Nordstrom is shutting down two of its shops by the tip of August as the corporate tries to maintain afloat.
The retail business faces a number of headwinds, from a difficult financial local weather to shifting shopper habits.
Saint Louis Galleria Nordstrom retailer in St. Louis, Missouri, in addition to the Nordstrom retailer in Santa Monica, California, will shut on Aug. 24 and Aug. 26, respectively, the corporate confirmed to FOX Enterprise.
“We consider we’ll be finest in a position to serve prospects in every area by leveraging our surrounding shops and thru our digital channels,” a Nordstrom spokesperson stated in an announcement.
“Selections like this are by no means straightforward, and we perceive the influence they’ve on our staff members.”
The corporate stated it will assist impacted workers discover roles at different Nordstrom areas.
The posh retailer isn’t the one one which has introduced closures lately because the business faces a tough patch, together with lackluster gross sales and declining site visitors.
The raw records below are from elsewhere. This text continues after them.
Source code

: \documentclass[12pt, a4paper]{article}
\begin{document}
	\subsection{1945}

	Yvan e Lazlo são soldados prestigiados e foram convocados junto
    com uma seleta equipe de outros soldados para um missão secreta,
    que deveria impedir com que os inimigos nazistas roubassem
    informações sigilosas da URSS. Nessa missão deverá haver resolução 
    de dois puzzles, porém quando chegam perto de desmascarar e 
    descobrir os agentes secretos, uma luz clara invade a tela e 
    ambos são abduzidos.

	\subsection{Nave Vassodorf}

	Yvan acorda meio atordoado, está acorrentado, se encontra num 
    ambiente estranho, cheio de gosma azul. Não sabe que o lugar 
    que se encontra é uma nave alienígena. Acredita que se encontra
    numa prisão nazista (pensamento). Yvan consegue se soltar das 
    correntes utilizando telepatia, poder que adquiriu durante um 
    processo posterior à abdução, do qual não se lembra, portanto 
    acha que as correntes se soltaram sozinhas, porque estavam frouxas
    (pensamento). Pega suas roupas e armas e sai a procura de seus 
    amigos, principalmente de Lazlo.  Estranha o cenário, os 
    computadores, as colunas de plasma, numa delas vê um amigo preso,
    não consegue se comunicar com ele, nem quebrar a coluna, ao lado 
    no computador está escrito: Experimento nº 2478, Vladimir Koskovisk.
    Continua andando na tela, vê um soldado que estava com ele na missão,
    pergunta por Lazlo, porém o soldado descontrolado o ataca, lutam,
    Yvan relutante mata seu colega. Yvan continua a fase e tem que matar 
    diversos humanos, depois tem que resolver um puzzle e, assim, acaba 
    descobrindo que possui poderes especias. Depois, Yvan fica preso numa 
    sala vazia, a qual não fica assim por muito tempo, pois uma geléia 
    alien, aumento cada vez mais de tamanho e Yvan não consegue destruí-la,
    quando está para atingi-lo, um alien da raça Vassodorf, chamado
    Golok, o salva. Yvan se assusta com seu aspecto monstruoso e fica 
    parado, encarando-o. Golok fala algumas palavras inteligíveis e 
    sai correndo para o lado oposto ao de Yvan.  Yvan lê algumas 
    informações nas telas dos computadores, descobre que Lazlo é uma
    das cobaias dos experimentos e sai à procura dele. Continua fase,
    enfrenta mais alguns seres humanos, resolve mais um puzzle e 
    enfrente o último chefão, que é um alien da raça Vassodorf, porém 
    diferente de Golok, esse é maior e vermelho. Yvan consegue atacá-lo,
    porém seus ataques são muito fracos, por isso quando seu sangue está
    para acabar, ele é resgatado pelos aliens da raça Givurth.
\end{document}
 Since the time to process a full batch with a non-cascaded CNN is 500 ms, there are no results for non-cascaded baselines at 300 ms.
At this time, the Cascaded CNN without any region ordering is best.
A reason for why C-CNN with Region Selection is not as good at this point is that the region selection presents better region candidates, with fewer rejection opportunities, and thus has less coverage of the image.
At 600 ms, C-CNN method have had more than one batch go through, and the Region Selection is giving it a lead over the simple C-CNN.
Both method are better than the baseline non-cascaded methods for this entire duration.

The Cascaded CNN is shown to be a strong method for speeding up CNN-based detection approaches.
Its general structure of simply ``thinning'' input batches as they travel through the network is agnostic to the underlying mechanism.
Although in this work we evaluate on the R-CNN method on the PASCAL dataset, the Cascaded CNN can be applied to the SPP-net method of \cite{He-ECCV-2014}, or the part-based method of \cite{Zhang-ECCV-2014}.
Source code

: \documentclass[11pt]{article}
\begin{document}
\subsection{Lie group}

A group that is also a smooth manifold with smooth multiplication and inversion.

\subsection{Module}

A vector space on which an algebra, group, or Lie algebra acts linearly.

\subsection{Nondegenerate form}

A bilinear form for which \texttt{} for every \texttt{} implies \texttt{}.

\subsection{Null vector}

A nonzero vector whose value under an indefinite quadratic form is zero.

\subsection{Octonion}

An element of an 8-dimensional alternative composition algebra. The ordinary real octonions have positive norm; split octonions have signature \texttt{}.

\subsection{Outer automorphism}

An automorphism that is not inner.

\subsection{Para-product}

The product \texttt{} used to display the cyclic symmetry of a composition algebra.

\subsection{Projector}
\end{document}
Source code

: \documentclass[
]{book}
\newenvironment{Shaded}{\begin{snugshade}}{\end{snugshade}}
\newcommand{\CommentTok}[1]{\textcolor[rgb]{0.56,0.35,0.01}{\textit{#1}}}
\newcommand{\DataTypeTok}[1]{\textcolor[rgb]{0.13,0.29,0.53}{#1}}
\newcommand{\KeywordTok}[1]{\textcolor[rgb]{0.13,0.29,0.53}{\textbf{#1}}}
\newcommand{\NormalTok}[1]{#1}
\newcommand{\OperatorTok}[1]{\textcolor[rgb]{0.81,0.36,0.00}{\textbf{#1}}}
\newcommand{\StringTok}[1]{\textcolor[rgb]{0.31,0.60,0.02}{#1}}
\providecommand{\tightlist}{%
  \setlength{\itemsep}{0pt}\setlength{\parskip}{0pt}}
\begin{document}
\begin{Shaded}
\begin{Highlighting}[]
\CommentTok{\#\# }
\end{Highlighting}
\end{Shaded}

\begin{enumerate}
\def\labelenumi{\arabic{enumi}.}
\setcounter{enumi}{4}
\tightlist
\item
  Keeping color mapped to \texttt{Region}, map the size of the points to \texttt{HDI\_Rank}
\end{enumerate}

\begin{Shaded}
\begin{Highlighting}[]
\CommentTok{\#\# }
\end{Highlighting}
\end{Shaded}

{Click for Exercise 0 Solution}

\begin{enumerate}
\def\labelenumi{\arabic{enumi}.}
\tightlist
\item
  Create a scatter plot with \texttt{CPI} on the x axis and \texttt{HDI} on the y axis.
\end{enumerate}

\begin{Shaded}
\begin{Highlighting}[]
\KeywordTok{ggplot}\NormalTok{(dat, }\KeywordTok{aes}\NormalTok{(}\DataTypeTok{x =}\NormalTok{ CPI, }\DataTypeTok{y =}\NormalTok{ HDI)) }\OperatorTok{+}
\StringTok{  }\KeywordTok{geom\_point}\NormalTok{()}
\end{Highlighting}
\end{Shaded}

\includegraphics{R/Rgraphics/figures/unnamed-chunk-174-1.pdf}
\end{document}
In January, Macy’s recognized 66 shops that it deliberate to shut this yr.
The corporate is on observe with its plans to shut 150 areas over three years as a part of its technique, dubbed a “Daring New Chapter,” geared toward serving to the corporate obtain sustainable, worthwhile development.
A month later, JCPenney introduced plans to shut a “handful” of shops over the approaching months because it struggled to maintain tempo with quickly altering market circumstances.
Eight areas throughout eight states are closing, with the corporate citing causes comparable to “expiring lease agreements” and “market modifications.”
To additional spotlight the business’s woes, final fall, U.S. retail closures reached the very best degree because the COVID-19 pandemic, in keeping with Coresight Analysis.
Job cuts within the sector additionally surged 80% within the first 5 months of 2025 in comparison with the identical interval final yr, in keeping with a brand new report from Challenger, Grey & Christmas.
“Tariffs, funding cuts, shopper spending, and total financial pessimism are placing intense strain on corporations’ workforce,” stated Andrew Challenger, senior vice chairman of Challenger, Grey & Christmas, within the report.
“Firms are spending much less, slowing hiring, and sending layoff notices.”
Retailer closures additionally contributed to these cuts.